Empfehlung: Erstellen Sie eine maßgeschneiderte Vorsorgevollmacht, die Ihre persönliche Situation und konkreten Wünsche berücksichtigt.
3. Die falsche Person als Bevollmächtigte:n wählen
Die Wahl der falschen Vertrauensperson ist ein gravierender Fehler. Bei der Auswahl sollten Sie nicht nur auf persönliche Nähe, sondern auch auf Kompetenz, emotionale Stärke und Verfügbarkeit achten.
Überlegen Sie: Ist die Person bereit und in der Lage, schwierige medizinische oder finanzielle Entscheidungen für Sie zu treffen?
4. Einschränkungen in die Vollmacht einbauen
Formulierungen wie “Die Vollmacht gilt nur, wenn ich geschäftsunfähig bin” erschweren die praktische Anwendung, da dann erst umständlich nachgewiesen werden muss, dass dieser Zustand eingetreten ist[3].
Besser: Erstellen Sie eine uneingeschränkte Vollmacht und regeln Sie mit der bevollmächtigten Person vertraglich, wann diese die Vollmacht nutzen darf[3].
5. Fehlende Unterschrift oder Formfehler
Eine nicht unterschriebene Vorsorgevollmacht ist unwirksam. Auch andere Formfehler können die Gültigkeit beeinträchtigen.
Checkliste:
- Handschriftliche Unterschrift
- Aktuelles Datum
- Ort
- Vollständige persönliche Daten
- Klare Beschreibung der Befugnisse
6. Gültigkeit nicht eindeutig festlegen
Ohne klare Bestimmung endet die Vertretungsbefugnis mit dem Tod der vollmachtgebenden Person. Wenn Sie möchten, dass die Vollmacht über den Tod hinaus gilt, müssen Sie dies ausdrücklich in der Vorsorgevollmacht festlegen.
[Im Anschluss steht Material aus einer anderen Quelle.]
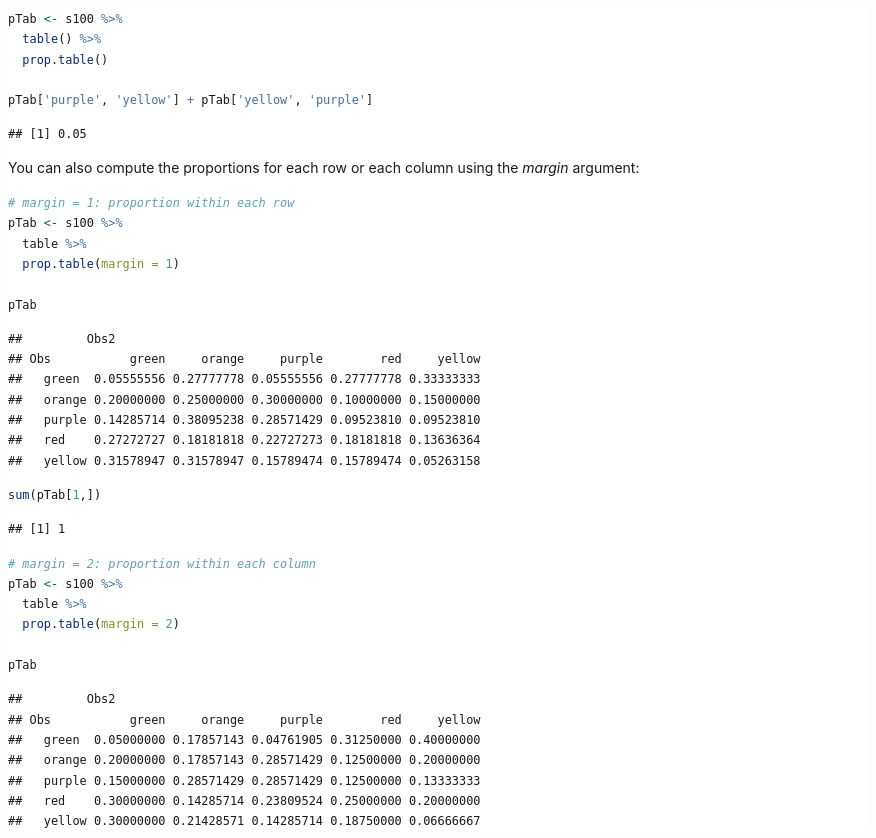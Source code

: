 
``` r
pTab <- s100 %>%
  table() %>%
  prop.table()

pTab['purple', 'yellow'] + pTab['yellow', 'purple']
```

```
## [1] 0.05
```

You can also compute the proportions for each row or each column using the *margin* argument:


``` r
# margin = 1: proportion within each row
pTab <- s100 %>%
  table %>%
  prop.table(margin = 1)

pTab
```

```
##         Obs2
## Obs           green     orange     purple        red     yellow
##   green  0.05555556 0.27777778 0.05555556 0.27777778 0.33333333
##   orange 0.20000000 0.25000000 0.30000000 0.10000000 0.15000000
##   purple 0.14285714 0.38095238 0.28571429 0.09523810 0.09523810
##   red    0.27272727 0.18181818 0.22727273 0.18181818 0.13636364
##   yellow 0.31578947 0.31578947 0.15789474 0.15789474 0.05263158
```

``` r
sum(pTab[1,])
```

```
## [1] 1
```


``` r
# margin = 2: proportion within each column 
pTab <- s100 %>%
  table %>%
  prop.table(margin = 2)

pTab
```

```
##         Obs2
## Obs           green     orange     purple        red     yellow
##   green  0.05000000 0.17857143 0.04761905 0.31250000 0.40000000
##   orange 0.20000000 0.17857143 0.28571429 0.12500000 0.20000000
##   purple 0.15000000 0.28571429 0.28571429 0.12500000 0.13333333
##   red    0.30000000 0.14285714 0.23809524 0.25000000 0.20000000
##   yellow 0.30000000 0.21428571 0.14285714 0.18750000 0.06666667
```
Wichtig: Klären Sie, ob Ihre Vertrauensperson auch nach Ihrem Tod Angelegenheiten regeln soll, etwa die Organisation der Bestattung.
7. Originale unzugänglich aufbewahren
Die Vorsorgevollmacht ist nur im Original wirksam. Eine Kopie genügt in den meisten Fällen nicht. Wenn Sie das Original zu Hause in einer Schublade verstecken, kann die bevollmächtigte Person im Ernstfall nicht handeln[3].
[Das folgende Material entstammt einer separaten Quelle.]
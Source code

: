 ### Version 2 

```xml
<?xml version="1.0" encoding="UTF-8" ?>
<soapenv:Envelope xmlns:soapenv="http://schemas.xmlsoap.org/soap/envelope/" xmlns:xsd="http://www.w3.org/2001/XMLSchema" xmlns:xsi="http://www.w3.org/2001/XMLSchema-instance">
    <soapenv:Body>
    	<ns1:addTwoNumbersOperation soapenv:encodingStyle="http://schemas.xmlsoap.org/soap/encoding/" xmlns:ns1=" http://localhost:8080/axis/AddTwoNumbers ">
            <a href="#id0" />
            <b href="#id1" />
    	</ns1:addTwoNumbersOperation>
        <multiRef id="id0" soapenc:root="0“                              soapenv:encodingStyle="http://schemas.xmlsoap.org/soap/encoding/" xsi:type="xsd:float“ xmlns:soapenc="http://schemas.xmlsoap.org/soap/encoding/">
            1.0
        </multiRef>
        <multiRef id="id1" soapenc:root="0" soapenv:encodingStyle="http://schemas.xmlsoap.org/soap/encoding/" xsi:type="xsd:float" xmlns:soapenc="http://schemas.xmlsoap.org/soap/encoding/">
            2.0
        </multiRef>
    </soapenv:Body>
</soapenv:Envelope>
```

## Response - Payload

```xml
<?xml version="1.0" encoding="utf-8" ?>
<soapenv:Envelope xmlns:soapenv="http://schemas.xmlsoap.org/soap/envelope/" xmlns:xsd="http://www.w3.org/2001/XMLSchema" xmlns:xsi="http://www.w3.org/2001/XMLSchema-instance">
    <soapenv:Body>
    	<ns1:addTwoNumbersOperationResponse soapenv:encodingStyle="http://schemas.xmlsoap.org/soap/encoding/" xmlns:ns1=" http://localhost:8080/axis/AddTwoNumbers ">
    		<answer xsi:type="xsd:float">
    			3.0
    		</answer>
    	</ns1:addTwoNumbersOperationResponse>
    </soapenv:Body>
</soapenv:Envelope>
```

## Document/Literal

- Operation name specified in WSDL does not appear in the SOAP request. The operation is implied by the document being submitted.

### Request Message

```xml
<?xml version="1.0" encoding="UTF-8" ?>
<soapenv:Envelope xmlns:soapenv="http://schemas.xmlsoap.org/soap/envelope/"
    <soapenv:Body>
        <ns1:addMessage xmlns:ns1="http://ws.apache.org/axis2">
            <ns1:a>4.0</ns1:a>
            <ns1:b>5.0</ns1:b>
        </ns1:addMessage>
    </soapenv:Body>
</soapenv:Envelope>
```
Lösung: Stellen Sie sicher, dass das Original im Bedarfsfall sofort zugänglich ist - entweder direkt für die bevollmächtigte Person oder durch eine zuverlässige Verwahrung.
8. Irrtum: Ehepartner:innen sind automatisch vertretungsbefugt
Bis Ende 2022 galt: Ohne Vollmacht konnten auch Ehepartner:innen nicht füreinander handeln. Seit dem 01.01.2023 gibt es das sogenannte Ehegatt:innenvertretungsrecht, welches aber nur für sechs Monate und nur für Gesundheitsangelegenheiten gilt[8].
Beachten Sie: Eine umfassende Vorsorgevollmacht ist trotz dieser Neuregelung weiterhin unverzichtbar, da das gesetzliche Vertretungsrecht zeitlich begrenzt ist und nicht alle Lebensbereiche abdeckt.
Zusammengefasst: Ihre nächsten Schritte
Eine Vorsorgevollmacht gehört zu den wichtigsten Vorsorgedokumenten. Sie stellt sicher, dass Sie auch in schwierigen Lebenssituationen nach Ihren eigenen Wünschen vertreten werden. Nehmen Sie sich Zeit für die sorgfältige Erstellung und beachten Sie die genannten Fehlerquellen.
Empfehlung: Kombinieren Sie Ihre Vorsorgevollmacht mit einer Patientenverfügung, die Ihre medizinischen Wünsche festlegt. Zusammen bilden diese Dokumente eine solide Basis für Ihre persönliche Vorsorge.